Feed on

Without comment, else it might be my last.

(1) Climate change is going to so devastate Rochester that it will as intolerable as living in … Richmond, VA. Go see the movie.

(2) Handed out at a nearby Catholic parish, remember that we used to pass a basket around a second time during mass to take care of these sorts of things. Or better yet, take it upon each family to get their act together, and then to help their neighbors if others couldn’t.

child care

Here is the actual flyer they handed out, that was a link to the petition.

good catholics

4 Responses to “Two Doozies Here in Western, NY”

  1. Speedmaster says:

    >> “Every dollar invested in high-quality child care returns
    at least $7 in tax savings due to the need for fewer services, such as special education.”

    I’d love to see the alleged facts begins that.

    And couldn’t we just stop giving away the other services down the road to solve the problem?

  2. Speedmaster says:

    I mean “facts behind that.”

  3. Common Sense says:

    I had regularly been attending mass at St. Pauls, a very historic/interesting place to quitely reflect, enjoy a peaceful service, and tithe. The last time I went, the NHS (National Health Service) was ‘sponsoring’ the service. Representatives of Islam, Christianity, and some eastern religions were all contributing to the service.

    I turned and left, and have not gone back since.

    Rather than become angry, I blame myself. It requires a minimal understanding of history to realize that the line between state and chruch is not so much blurred, it is non-existent. The state has never hesititated to twist the message of truth, delivered by the Son of God, to inflate their position of power.

    Nevertheless, it is very difficult to describe how heart breaking it is to see these plague continue to infect our communities, tip-toeing through popular culture so slowly and quitely that it becomes normal before its recognized as novel. And good men, ostricized by social progressives, are as powerless as a starved man against a hungry dog.
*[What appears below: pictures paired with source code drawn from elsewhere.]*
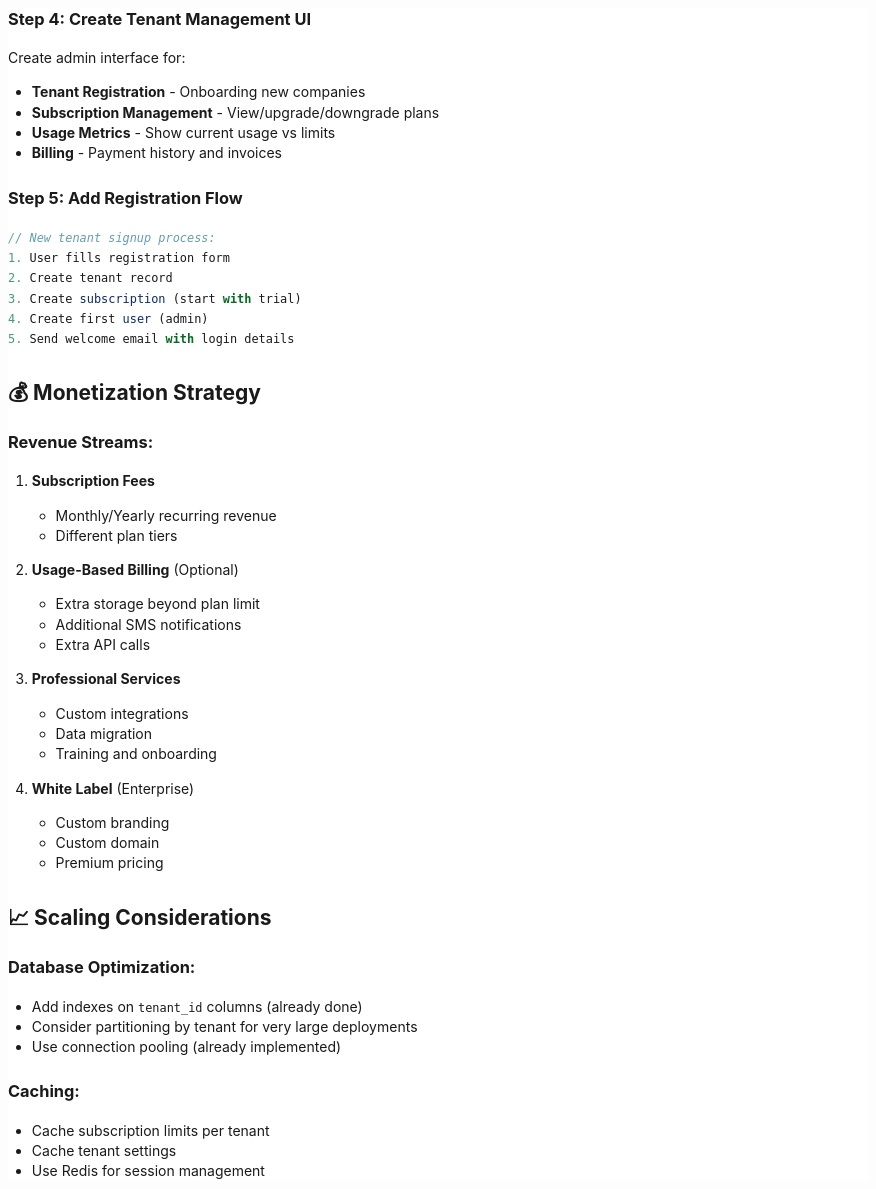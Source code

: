 ### Step 4: Create Tenant Management UI

Create admin interface for:
- **Tenant Registration** - Onboarding new companies
- **Subscription Management** - View/upgrade/downgrade plans
- **Usage Metrics** - Show current usage vs limits
- **Billing** - Payment history and invoices

### Step 5: Add Registration Flow

```typescript
// New tenant signup process:
1. User fills registration form
2. Create tenant record
3. Create subscription (start with trial)
4. Create first user (admin)
5. Send welcome email with login details
```

## 💰 Monetization Strategy

### Revenue Streams:

1. **Subscription Fees**
   - Monthly/Yearly recurring revenue
   - Different plan tiers

2. **Usage-Based Billing** (Optional)
   - Extra storage beyond plan limit
   - Additional SMS notifications
   - Extra API calls

3. **Professional Services**
   - Custom integrations
   - Data migration
   - Training and onboarding

4. **White Label** (Enterprise)
   - Custom branding
   - Custom domain
   - Premium pricing

## 📈 Scaling Considerations

### Database Optimization:
- Add indexes on `tenant_id` columns (already done)
- Consider partitioning by tenant for very large deployments
- Use connection pooling (already implemented)

### Caching:
- Cache subscription limits per tenant
- Cache tenant settings
- Use Redis for session management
    When I was growing up, my family attended St. Vincent de Paul’s Catholic church in a suburb of Rochester. My mother only worked part-time as a librarian, my Father was an engineer and earned the income for my mother, my 3 sisters, and myself. When I was 7, my father was killed in a car accident. After my father passed, we were essentailly without a source of income. The community, largely fellow church members, pulled together and supported my family, both emotionally and financially, through this difficult time, until my mother got a full-time position as a 5th grade teacher.

    We also received a social security payment every month. My step dad made very good use of it.
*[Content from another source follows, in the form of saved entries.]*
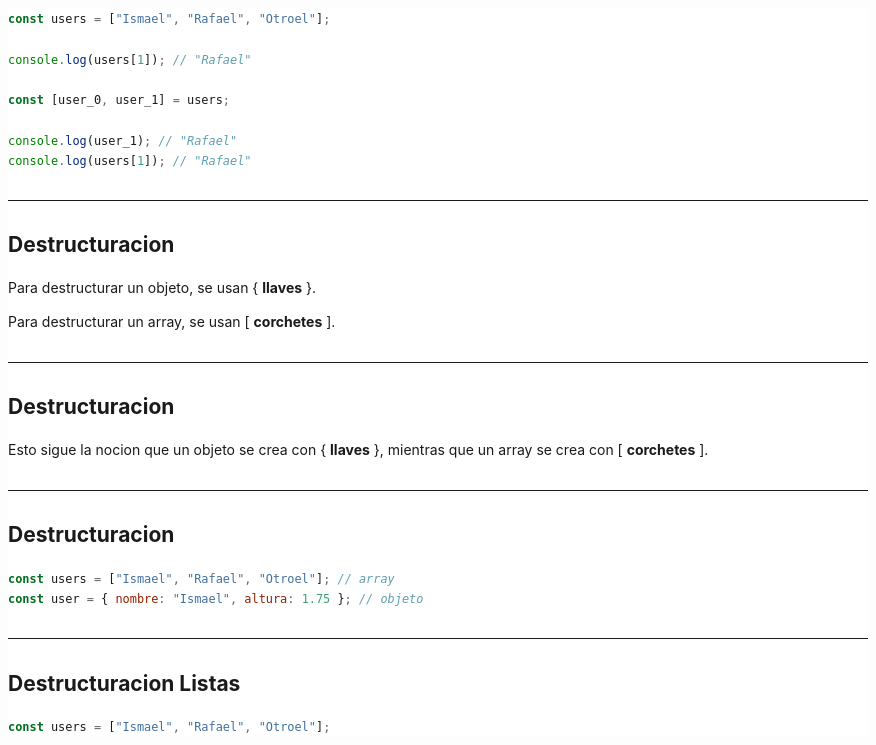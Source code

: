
 ```js
const users = ["Ismael", "Rafael", "Otroel"];

console.log(users[1]); // "Rafael"

const [user_0, user_1] = users;

console.log(user_1); // "Rafael"
console.log(users[1]); // "Rafael"
```

##

---



## Destructuracion

Para destructurar un objeto, se usan { **llaves** }.

Para destructurar un array, se usan [ **corchetes** ].

##

---



## Destructuracion

Esto sigue la nocion que un objeto se crea con { **llaves** }, mientras que un array se crea con [ **corchetes** ].

##

---



## Destructuracion

```js
const users = ["Ismael", "Rafael", "Otroel"]; // array
const user = { nombre: "Ismael", altura: 1.75 }; // objeto
```

##

---



## Destructuracion Listas

```js
const users = ["Ismael", "Rafael", "Otroel"];
```
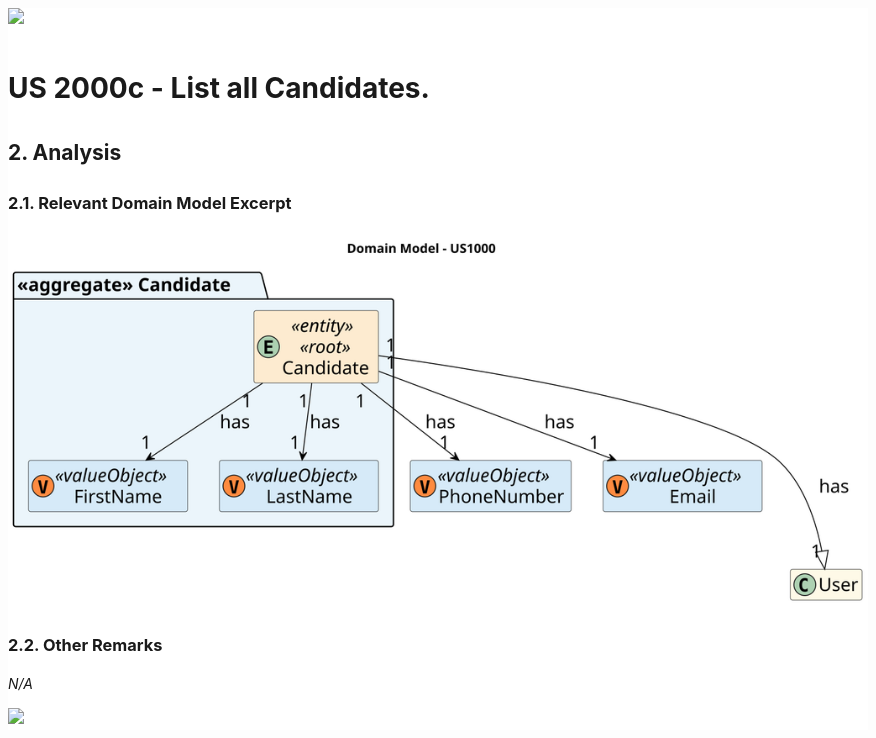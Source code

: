 <img width=100% src="https://capsule-render.vercel.app/api?type=waving&height=120&color=4E1764"/>

# US 2000c - List all Candidates.

## 2. Analysis

### 2.1. Relevant Domain Model Excerpt

![Domain Model](svg/domain-model.svg)


### 2.2. Other Remarks

_N/A_

<img width=100% src="https://capsule-render.vercel.app/api?type=waving&height=120&color=4E1764&section=footer"/>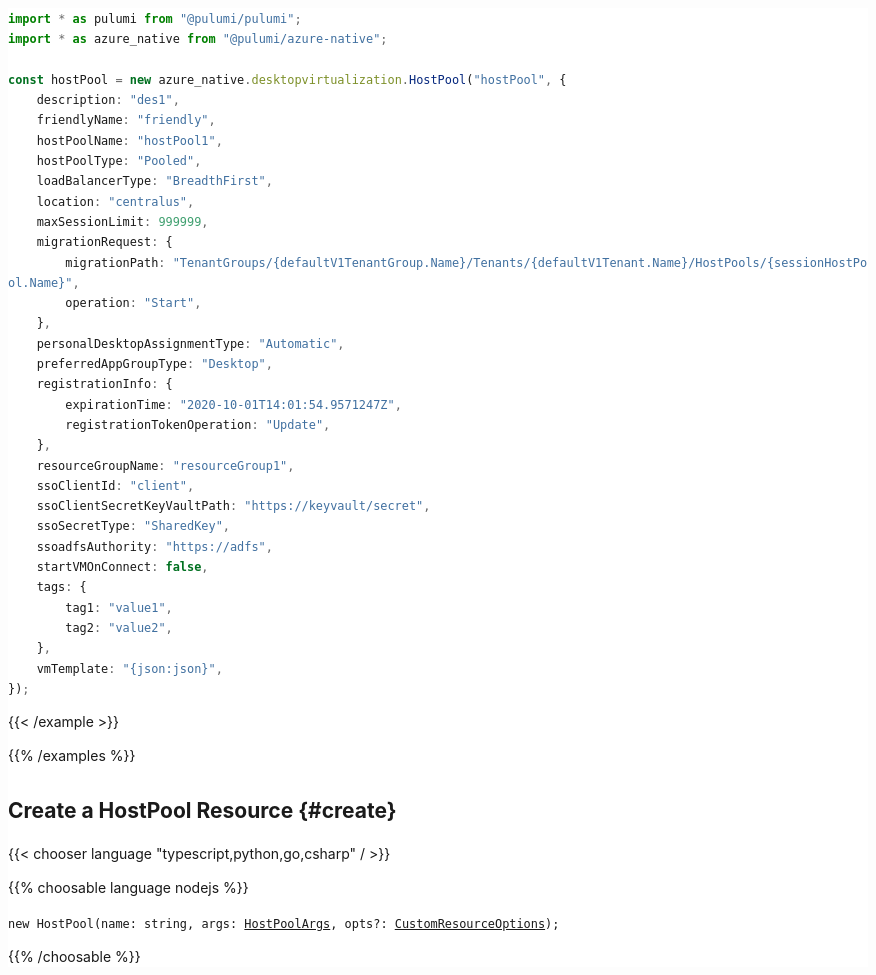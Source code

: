 
```typescript
import * as pulumi from "@pulumi/pulumi";
import * as azure_native from "@pulumi/azure-native";

const hostPool = new azure_native.desktopvirtualization.HostPool("hostPool", {
    description: "des1",
    friendlyName: "friendly",
    hostPoolName: "hostPool1",
    hostPoolType: "Pooled",
    loadBalancerType: "BreadthFirst",
    location: "centralus",
    maxSessionLimit: 999999,
    migrationRequest: {
        migrationPath: "TenantGroups/{defaultV1TenantGroup.Name}/Tenants/{defaultV1Tenant.Name}/HostPools/{sessionHostPool.Name}",
        operation: "Start",
    },
    personalDesktopAssignmentType: "Automatic",
    preferredAppGroupType: "Desktop",
    registrationInfo: {
        expirationTime: "2020-10-01T14:01:54.9571247Z",
        registrationTokenOperation: "Update",
    },
    resourceGroupName: "resourceGroup1",
    ssoClientId: "client",
    ssoClientSecretKeyVaultPath: "https://keyvault/secret",
    ssoSecretType: "SharedKey",
    ssoadfsAuthority: "https://adfs",
    startVMOnConnect: false,
    tags: {
        tag1: "value1",
        tag2: "value2",
    },
    vmTemplate: "{json:json}",
});

```


{{< /example >}}





{{% /examples %}}




## Create a HostPool Resource {#create}
{{< chooser language "typescript,python,go,csharp" / >}}


{{% choosable language nodejs %}}
<div class="highlight"><pre class="chroma"><code class="language-typescript" data-lang="typescript"><span class="k">new </span><span class="nx">HostPool</span><span class="p">(</span><span class="nx">name</span><span class="p">:</span> <span class="nx">string</span><span class="p">,</span> <span class="nx">args</span><span class="p">:</span> <span class="nx"><a href="#inputs">HostPoolArgs</a></span><span class="p">,</span> <span class="nx">opts</span><span class="p">?:</span> <span class="nx"><a href="/docs/reference/pkg/nodejs/pulumi/pulumi/#CustomResourceOptions">CustomResourceOptions</a></span><span class="p">);</span></code></pre></div>
{{% /choosable %}}

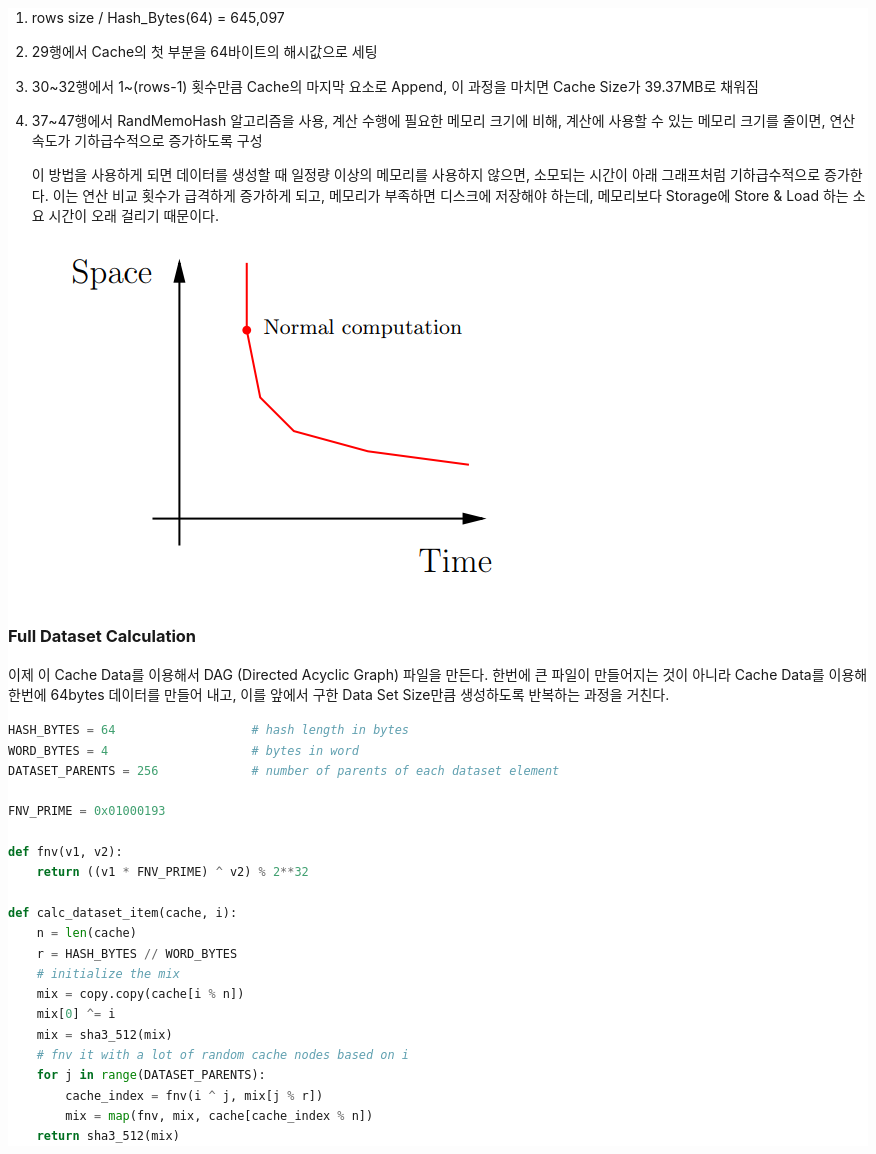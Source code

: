1. rows
    size / Hash_Bytes(64) = 645,097

2. 29행에서 Cache의 첫 부분을 64바이트의 해시값으로 세팅

3. 30~32행에서 1~(rows-1) 횟수만큼 Cache의 마지막 요소로 Append, 이 과정을 마치면 Cache Size가 39.37MB로 채워짐

4. 37~47행에서 RandMemoHash 알고리즘을 사용, 계산 수행에 필요한 메모리 크기에 비해, 계산에 사용할 수 있는 메모리 크기를 줄이면, 연산 속도가 기하급수적으로 증가하도록 구성
   
   이 방법을 사용하게 되면 데이터를 생성할 때 일정량 이상의 메모리를 사용하지 않으면, 소모되는 시간이 아래 그래프처럼 기하급수적으로 증가한다. 이는 연산 비교 횟수가 급격하게 증가하게 되고, 메모리가 부족하면 디스크에 저장해야 하는데, 메모리보다 Storage에 Store & Load 하는 소요 시간이 오래 걸리기 때문이다.
   
   ![](./images/rand-memo-hash-graph.png)

### Full Dataset Calculation

이제 이 Cache Data를 이용해서 DAG (Directed Acyclic Graph) 파일을 만든다. 한번에 큰 파일이 만들어지는 것이 아니라 Cache Data를 이용해 한번에 64bytes 데이터를 만들어 내고, 이를 앞에서 구한 Data Set Size만큼 생성하도록 반복하는 과정을 거친다.

```python
HASH_BYTES = 64                   # hash length in bytes
WORD_BYTES = 4                    # bytes in word
DATASET_PARENTS = 256             # number of parents of each dataset element

FNV_PRIME = 0x01000193

def fnv(v1, v2):
    return ((v1 * FNV_PRIME) ^ v2) % 2**32

def calc_dataset_item(cache, i):
    n = len(cache)
    r = HASH_BYTES // WORD_BYTES
    # initialize the mix
    mix = copy.copy(cache[i % n])
    mix[0] ^= i
    mix = sha3_512(mix)
    # fnv it with a lot of random cache nodes based on i
    for j in range(DATASET_PARENTS):
        cache_index = fnv(i ^ j, mix[j % r])
        mix = map(fnv, mix, cache[cache_index % n])
    return sha3_512(mix)

```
    So, the next time a 7 year old loses his father, who is going to step up? Obama? Funny thing is, 7 year olds and their fatherless sisters rarely have a voice in government. There is no equivalent of a Sierra Club for this group. There is no PETA, no eco bench, no banker, no senator, no lobbyist, no corporation, no professor, no magazine, no newspaper, no 99%, no special interest group, no branch of government, no voting demographic, no eat local movement, or any equivalent, that can serve as a voice for these young people.
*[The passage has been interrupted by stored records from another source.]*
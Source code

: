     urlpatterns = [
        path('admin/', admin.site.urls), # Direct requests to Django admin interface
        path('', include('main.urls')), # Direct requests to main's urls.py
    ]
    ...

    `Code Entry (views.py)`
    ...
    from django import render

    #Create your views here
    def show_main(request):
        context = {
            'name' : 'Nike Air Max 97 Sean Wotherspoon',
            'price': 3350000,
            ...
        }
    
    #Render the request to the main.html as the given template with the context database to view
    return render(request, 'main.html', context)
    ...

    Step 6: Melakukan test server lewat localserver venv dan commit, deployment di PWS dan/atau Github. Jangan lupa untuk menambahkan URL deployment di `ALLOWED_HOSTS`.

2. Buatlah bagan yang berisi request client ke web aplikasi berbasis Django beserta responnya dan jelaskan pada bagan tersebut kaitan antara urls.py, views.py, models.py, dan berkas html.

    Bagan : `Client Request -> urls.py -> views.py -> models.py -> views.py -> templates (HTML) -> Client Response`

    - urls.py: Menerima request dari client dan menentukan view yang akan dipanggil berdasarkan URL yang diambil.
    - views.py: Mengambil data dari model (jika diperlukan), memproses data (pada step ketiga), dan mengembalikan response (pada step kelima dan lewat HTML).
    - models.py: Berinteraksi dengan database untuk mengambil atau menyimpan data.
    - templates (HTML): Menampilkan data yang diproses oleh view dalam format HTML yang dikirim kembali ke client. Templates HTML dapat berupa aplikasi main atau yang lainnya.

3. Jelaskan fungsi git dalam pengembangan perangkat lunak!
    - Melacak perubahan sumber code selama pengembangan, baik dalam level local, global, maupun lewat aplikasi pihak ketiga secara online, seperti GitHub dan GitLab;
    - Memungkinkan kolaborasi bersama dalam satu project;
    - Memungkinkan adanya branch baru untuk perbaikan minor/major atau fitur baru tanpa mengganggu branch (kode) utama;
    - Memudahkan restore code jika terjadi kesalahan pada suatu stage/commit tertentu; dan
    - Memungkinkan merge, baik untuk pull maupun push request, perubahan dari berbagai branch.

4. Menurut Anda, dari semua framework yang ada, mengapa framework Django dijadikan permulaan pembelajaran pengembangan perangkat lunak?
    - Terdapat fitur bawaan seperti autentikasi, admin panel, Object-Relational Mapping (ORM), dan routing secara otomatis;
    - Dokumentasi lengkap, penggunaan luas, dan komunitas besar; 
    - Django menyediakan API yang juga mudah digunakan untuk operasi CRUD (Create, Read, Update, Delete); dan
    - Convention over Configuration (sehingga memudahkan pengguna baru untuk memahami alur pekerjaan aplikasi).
    Yet tragedy will persist, despite our denial. Bad things happen to good people, this we cannot always control. We can control, however, how we choose to react. We can react with fear, or we can react as men who deserve freedom. Those who react with fear will shrivel in the face of hardship, passing the responsibility too others, forgoing the intellectual capabilites they have in favor of a more comfortable option of demanding that others make choices on their behalf. Even at the cost of civil liberties. Men who deserve freedom will act with courage and strength, drawing from within to confront and overcome adversities, and enriching the lives of others in the process.

    I know I am not afraid. But I am angry.

  4. jb says:

    It’s bizarre that the church would promote the state as a means of addressing a problem that has historically been addressed by charities, including religious organization. Isn’t the state a direct competitor to the church as a provider of those services (and a monopolisitic, inferior one at that)? Why would the church want to further marginalize its role in society?

    The same goes for education. As a Catholic it pains me that the the church does not directly promote its schools as as superior alternative to government schools. It is a very easy argument to make. The bishops need to take the gloves off, and fast.